_Task directions_. When a picture appears in the listing, leave it out and copy the rest exactly as it stands.
Records to process START
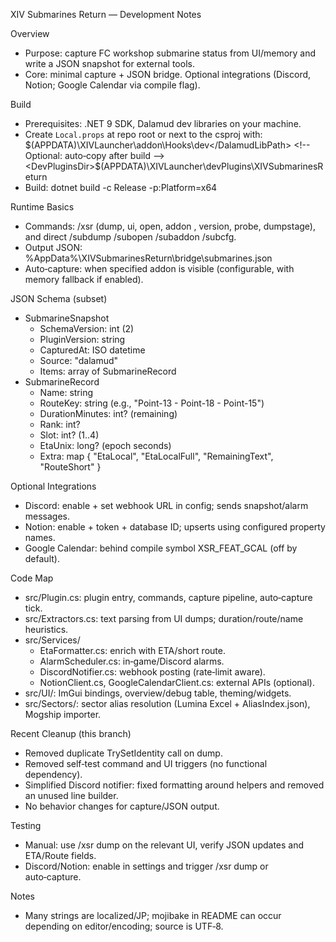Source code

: XIV Submarines Return — Development Notes

Overview
- Purpose: capture FC workshop submarine status from UI/memory and write a JSON snapshot for external tools.
- Core: minimal capture + JSON bridge. Optional integrations (Discord, Notion; Google Calendar via compile flag).

Build
- Prerequisites: .NET 9 SDK, Dalamud dev libraries on your machine.
- Create `Local.props` at repo root or next to the csproj with:
  <Project>
    <PropertyGroup>
      <DalamudLibPath>$(APPDATA)\XIVLauncher\addon\Hooks\dev</DalamudLibPath>
      <!-- Optional: auto‑copy after build -->
      <DevPluginsDir>$(APPDATA)\XIVLauncher\devPlugins\XIVSubmarinesReturn</DevPluginsDir>
    </PropertyGroup>
  </Project>
- Build: dotnet build -c Release -p:Platform=x64

Runtime Basics
- Commands: /xsr (dump, ui, open, addon <name>, version, probe, dumpstage), and direct /subdump /subopen /subaddon /subcfg.
- Output JSON: %AppData%\XIVSubmarinesReturn\bridge\submarines.json
- Auto‑capture: when specified addon is visible (configurable, with memory fallback if enabled).

JSON Schema (subset)
- SubmarineSnapshot
  - SchemaVersion: int (2)
  - PluginVersion: string
  - CapturedAt: ISO datetime
  - Source: "dalamud"
  - Items: array of SubmarineRecord
- SubmarineRecord
  - Name: string
  - RouteKey: string (e.g., "Point-13 - Point-18 - Point-15")
  - DurationMinutes: int? (remaining)
  - Rank: int?
  - Slot: int? (1..4)
  - EtaUnix: long? (epoch seconds)
  - Extra: map { "EtaLocal", "EtaLocalFull", "RemainingText", "RouteShort" }

Optional Integrations
- Discord: enable + set webhook URL in config; sends snapshot/alarm messages.
- Notion: enable + token + database ID; upserts using configured property names.
- Google Calendar: behind compile symbol XSR_FEAT_GCAL (off by default).

Code Map
- src/Plugin.cs: plugin entry, commands, capture pipeline, auto‑capture tick.
- src/Extractors.cs: text parsing from UI dumps; duration/route/name heuristics.
- src/Services/
  - EtaFormatter.cs: enrich with ETA/short route.
  - AlarmScheduler.cs: in‑game/Discord alarms.
  - DiscordNotifier.cs: webhook posting (rate‑limit aware).
  - NotionClient.cs, GoogleCalendarClient.cs: external APIs (optional).
- src/UI/: ImGui bindings, overview/debug table, theming/widgets.
- src/Sectors/: sector alias resolution (Lumina Excel + AliasIndex.json), Mogship importer.

Recent Cleanup (this branch)
- Removed duplicate TrySetIdentity call on dump.
- Removed self‑test command and UI triggers (no functional dependency).
- Simplified Discord notifier: fixed formatting around helpers and removed an unused line builder.
- No behavior changes for capture/JSON output.

Testing
- Manual: use /xsr dump on the relevant UI, verify JSON updates and ETA/Route fields.
- Discord/Notion: enable in settings and trigger /xsr dump or auto‑capture.

Notes
- Many strings are localized/JP; mojibake in README can occur depending on editor/encoding; source is UTF‑8.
Records to process END
_Answer space_.
Source code

: XIV Submarines Return — Development Notes

Overview
- Purpose: capture FC workshop submarine status from UI/memory and write a JSON snapshot for external tools.
- Core: minimal capture + JSON bridge. Optional integrations (Discord, Notion; Google Calendar via compile flag).

Build
- Prerequisites: .NET 9 SDK, Dalamud dev libraries on your machine.
- Create `Local.props` at repo root or next to the csproj with:
  <Project>
    <PropertyGroup>
      <DalamudLibPath>$(APPDATA)\XIVLauncher\addon\Hooks\dev</DalamudLibPath>
      <!-- Optional: auto‑copy after build -->
      <DevPluginsDir>$(APPDATA)\XIVLauncher\devPlugins\XIVSubmarinesReturn</DevPluginsDir>
    </PropertyGroup>
  </Project>
- Build: dotnet build -c Release -p:Platform=x64

Runtime Basics
- Commands: /xsr (dump, ui, open, addon <name>, version, probe, dumpstage), and direct /subdump /subopen /subaddon /subcfg.
- Output JSON: %AppData%\XIVSubmarinesReturn\bridge\submarines.json
- Auto‑capture: when specified addon is visible (configurable, with memory fallback if enabled).

JSON Schema (subset)
- SubmarineSnapshot
  - SchemaVersion: int (2)
  - PluginVersion: string
  - CapturedAt: ISO datetime
  - Source: "dalamud"
  - Items: array of SubmarineRecord
- SubmarineRecord
  - Name: string
  - RouteKey: string (e.g., "Point-13 - Point-18 - Point-15")
  - DurationMinutes: int? (remaining)
  - Rank: int?
  - Slot: int? (1..4)
  - EtaUnix: long? (epoch seconds)
  - Extra: map { "EtaLocal", "EtaLocalFull", "RemainingText", "RouteShort" }

Optional Integrations
- Discord: enable + set webhook URL in config; sends snapshot/alarm messages.
- Notion: enable + token + database ID; upserts using configured property names.
- Google Calendar: behind compile symbol XSR_FEAT_GCAL (off by default).

Code Map
- src/Plugin.cs: plugin entry, commands, capture pipeline, auto‑capture tick.
- src/Extractors.cs: text parsing from UI dumps; duration/route/name heuristics.
- src/Services/
  - EtaFormatter.cs: enrich with ETA/short route.
  - AlarmScheduler.cs: in‑game/Discord alarms.
  - DiscordNotifier.cs: webhook posting (rate‑limit aware).
  - NotionClient.cs, GoogleCalendarClient.cs: external APIs (optional).
- src/UI/: ImGui bindings, overview/debug table, theming/widgets.
- src/Sectors/: sector alias resolution (Lumina Excel + AliasIndex.json), Mogship importer.

Recent Cleanup (this branch)
- Removed duplicate TrySetIdentity call on dump.
- Removed self‑test command and UI triggers (no functional dependency).
- Simplified Discord notifier: fixed formatting around helpers and removed an unused line builder.
- No behavior changes for capture/JSON output.

Testing
- Manual: use /xsr dump on the relevant UI, verify JSON updates and ETA/Route fields.
- Discord/Notion: enable in settings and trigger /xsr dump or auto‑capture.

Notes
- Many strings are localized/JP; mojibake in README can occur depending on editor/encoding; source is UTF‑8.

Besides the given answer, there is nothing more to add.